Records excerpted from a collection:
▽

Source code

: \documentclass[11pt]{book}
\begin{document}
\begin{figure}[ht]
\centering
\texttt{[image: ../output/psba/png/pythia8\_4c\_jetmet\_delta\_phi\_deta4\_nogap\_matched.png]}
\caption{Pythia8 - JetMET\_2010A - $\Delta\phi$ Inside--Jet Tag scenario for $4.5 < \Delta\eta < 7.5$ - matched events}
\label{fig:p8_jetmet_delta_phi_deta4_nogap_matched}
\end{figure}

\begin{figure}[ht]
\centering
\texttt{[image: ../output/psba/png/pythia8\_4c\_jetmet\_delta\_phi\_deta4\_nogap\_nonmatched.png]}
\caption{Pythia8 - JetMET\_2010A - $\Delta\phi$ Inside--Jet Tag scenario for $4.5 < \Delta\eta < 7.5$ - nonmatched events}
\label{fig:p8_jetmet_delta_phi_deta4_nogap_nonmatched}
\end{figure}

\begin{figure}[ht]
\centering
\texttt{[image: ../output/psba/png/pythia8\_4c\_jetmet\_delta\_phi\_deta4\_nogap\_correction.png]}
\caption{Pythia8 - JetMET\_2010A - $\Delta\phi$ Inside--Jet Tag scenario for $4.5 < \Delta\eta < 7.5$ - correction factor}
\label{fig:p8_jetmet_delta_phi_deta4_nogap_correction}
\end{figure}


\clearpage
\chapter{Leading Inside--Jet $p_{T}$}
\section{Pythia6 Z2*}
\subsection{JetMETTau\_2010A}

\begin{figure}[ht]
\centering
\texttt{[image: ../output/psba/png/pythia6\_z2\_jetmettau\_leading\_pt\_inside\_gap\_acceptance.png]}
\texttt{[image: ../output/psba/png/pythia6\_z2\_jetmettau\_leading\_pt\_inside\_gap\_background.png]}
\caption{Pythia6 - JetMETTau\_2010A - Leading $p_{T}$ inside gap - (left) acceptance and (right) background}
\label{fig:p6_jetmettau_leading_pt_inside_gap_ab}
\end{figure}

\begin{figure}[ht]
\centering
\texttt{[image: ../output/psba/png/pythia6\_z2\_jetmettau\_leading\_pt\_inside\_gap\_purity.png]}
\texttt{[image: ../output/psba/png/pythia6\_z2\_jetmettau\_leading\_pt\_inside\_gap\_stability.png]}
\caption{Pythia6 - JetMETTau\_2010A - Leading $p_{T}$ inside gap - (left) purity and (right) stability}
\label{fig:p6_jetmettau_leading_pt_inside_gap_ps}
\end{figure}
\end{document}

△
▽

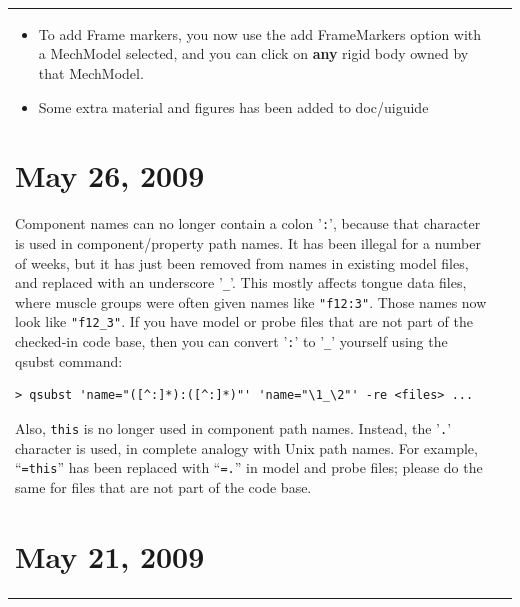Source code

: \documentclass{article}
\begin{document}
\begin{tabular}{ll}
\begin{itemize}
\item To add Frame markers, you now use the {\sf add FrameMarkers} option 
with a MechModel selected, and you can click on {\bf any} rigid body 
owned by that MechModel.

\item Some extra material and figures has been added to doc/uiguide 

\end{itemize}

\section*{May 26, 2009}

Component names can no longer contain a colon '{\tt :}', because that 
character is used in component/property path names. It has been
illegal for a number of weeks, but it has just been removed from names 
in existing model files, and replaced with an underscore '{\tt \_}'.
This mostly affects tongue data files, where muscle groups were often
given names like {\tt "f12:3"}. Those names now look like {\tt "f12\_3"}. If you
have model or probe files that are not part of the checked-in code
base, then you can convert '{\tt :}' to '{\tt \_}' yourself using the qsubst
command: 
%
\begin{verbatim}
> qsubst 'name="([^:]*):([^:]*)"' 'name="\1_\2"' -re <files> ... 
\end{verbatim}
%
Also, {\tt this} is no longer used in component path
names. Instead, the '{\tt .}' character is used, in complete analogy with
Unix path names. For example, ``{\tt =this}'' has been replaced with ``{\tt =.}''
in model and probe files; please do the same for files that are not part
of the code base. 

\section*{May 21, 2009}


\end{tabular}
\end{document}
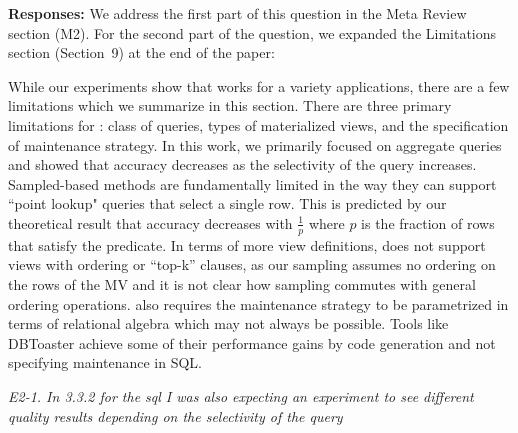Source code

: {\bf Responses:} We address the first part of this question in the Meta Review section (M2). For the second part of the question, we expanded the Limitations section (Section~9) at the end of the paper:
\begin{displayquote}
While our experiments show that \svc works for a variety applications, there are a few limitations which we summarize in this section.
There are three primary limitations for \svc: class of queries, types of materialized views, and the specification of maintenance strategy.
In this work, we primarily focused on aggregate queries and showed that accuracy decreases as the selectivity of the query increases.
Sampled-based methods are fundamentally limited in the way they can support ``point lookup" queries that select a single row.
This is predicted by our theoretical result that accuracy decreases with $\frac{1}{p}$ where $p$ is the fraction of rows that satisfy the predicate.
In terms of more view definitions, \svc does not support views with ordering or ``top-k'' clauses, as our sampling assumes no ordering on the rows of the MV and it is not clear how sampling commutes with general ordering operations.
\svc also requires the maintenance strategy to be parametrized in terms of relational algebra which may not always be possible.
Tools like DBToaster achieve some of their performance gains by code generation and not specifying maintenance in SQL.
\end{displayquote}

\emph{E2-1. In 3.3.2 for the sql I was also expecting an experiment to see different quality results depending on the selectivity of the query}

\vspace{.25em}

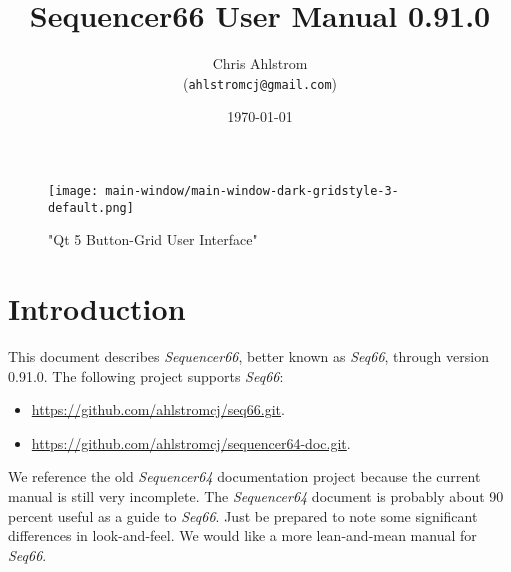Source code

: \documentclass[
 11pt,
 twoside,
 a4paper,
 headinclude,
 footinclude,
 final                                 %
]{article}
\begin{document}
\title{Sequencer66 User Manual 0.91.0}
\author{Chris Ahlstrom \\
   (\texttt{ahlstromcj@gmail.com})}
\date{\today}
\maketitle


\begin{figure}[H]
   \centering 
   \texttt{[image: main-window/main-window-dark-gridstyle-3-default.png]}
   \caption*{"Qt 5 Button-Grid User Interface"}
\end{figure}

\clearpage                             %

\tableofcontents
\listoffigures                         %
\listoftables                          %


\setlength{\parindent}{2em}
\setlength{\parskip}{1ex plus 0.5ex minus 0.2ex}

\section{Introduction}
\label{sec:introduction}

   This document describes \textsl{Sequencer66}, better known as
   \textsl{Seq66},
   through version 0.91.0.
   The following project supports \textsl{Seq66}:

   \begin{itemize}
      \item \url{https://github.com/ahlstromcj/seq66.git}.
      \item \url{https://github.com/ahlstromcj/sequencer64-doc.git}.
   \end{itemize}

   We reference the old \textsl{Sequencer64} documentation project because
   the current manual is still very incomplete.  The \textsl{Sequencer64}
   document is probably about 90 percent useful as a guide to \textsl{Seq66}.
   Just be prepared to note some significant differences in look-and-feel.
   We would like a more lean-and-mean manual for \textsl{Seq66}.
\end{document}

△
▽

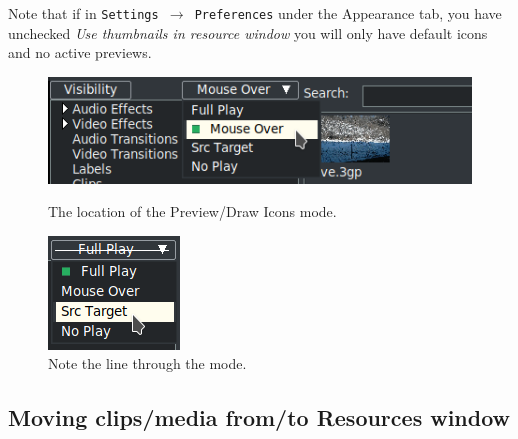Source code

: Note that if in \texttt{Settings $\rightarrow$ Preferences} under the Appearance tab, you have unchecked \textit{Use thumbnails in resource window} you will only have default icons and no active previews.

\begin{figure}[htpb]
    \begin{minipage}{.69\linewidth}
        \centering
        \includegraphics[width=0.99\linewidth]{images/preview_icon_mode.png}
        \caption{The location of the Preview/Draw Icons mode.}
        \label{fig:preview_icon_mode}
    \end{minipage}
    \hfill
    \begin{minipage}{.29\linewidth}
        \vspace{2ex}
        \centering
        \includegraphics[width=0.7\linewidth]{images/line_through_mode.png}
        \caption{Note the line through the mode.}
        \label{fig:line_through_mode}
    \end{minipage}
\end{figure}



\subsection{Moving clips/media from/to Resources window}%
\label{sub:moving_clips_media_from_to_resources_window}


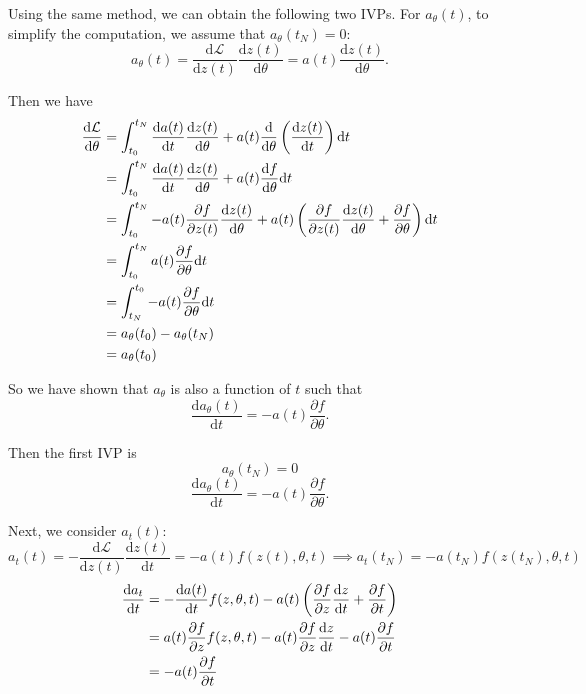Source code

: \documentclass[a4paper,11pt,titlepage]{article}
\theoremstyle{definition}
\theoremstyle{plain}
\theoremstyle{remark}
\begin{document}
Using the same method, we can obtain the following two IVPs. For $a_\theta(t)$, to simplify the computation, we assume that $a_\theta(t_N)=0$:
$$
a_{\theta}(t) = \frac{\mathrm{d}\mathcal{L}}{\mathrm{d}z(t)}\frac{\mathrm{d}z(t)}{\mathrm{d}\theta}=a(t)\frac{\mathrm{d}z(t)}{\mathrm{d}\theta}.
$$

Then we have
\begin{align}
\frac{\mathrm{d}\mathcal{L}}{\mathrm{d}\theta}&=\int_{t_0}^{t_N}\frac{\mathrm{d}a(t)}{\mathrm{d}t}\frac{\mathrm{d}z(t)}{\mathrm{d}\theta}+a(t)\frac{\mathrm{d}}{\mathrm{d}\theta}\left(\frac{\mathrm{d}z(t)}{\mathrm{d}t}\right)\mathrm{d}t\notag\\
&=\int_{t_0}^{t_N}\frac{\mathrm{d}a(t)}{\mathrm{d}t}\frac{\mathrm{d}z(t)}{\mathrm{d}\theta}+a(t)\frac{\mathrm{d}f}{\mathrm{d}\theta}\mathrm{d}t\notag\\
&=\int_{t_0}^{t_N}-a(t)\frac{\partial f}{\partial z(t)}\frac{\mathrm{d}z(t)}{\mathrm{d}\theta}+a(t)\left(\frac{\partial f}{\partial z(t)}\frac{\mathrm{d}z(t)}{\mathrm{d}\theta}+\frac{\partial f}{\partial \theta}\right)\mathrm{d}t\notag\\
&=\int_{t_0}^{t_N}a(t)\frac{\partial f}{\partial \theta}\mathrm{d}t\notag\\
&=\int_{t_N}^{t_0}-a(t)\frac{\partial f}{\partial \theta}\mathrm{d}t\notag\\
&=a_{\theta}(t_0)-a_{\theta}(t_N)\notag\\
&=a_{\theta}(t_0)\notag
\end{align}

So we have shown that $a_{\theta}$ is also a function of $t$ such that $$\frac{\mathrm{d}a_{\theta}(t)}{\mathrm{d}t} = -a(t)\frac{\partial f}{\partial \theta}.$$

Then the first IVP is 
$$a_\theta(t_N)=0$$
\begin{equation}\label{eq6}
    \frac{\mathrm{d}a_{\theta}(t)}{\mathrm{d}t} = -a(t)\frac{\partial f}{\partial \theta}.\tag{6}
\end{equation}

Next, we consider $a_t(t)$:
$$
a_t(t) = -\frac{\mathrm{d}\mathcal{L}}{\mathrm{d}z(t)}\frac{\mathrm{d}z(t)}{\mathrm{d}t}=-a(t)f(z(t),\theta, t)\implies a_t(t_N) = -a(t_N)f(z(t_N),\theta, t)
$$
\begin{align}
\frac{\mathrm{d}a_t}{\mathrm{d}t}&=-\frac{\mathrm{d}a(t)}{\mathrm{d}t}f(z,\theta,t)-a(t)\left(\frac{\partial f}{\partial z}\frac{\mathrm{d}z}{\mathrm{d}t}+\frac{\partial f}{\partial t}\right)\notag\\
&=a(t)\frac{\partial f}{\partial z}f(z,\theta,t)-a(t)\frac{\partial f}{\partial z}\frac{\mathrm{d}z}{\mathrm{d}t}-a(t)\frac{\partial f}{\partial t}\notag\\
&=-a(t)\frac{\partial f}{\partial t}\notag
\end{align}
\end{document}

△

= EXERCISE DETAILS =
Across the records above, tally the lines that contain "documentclass" and return the number alone.

= WRITTEN SOLUTION =
4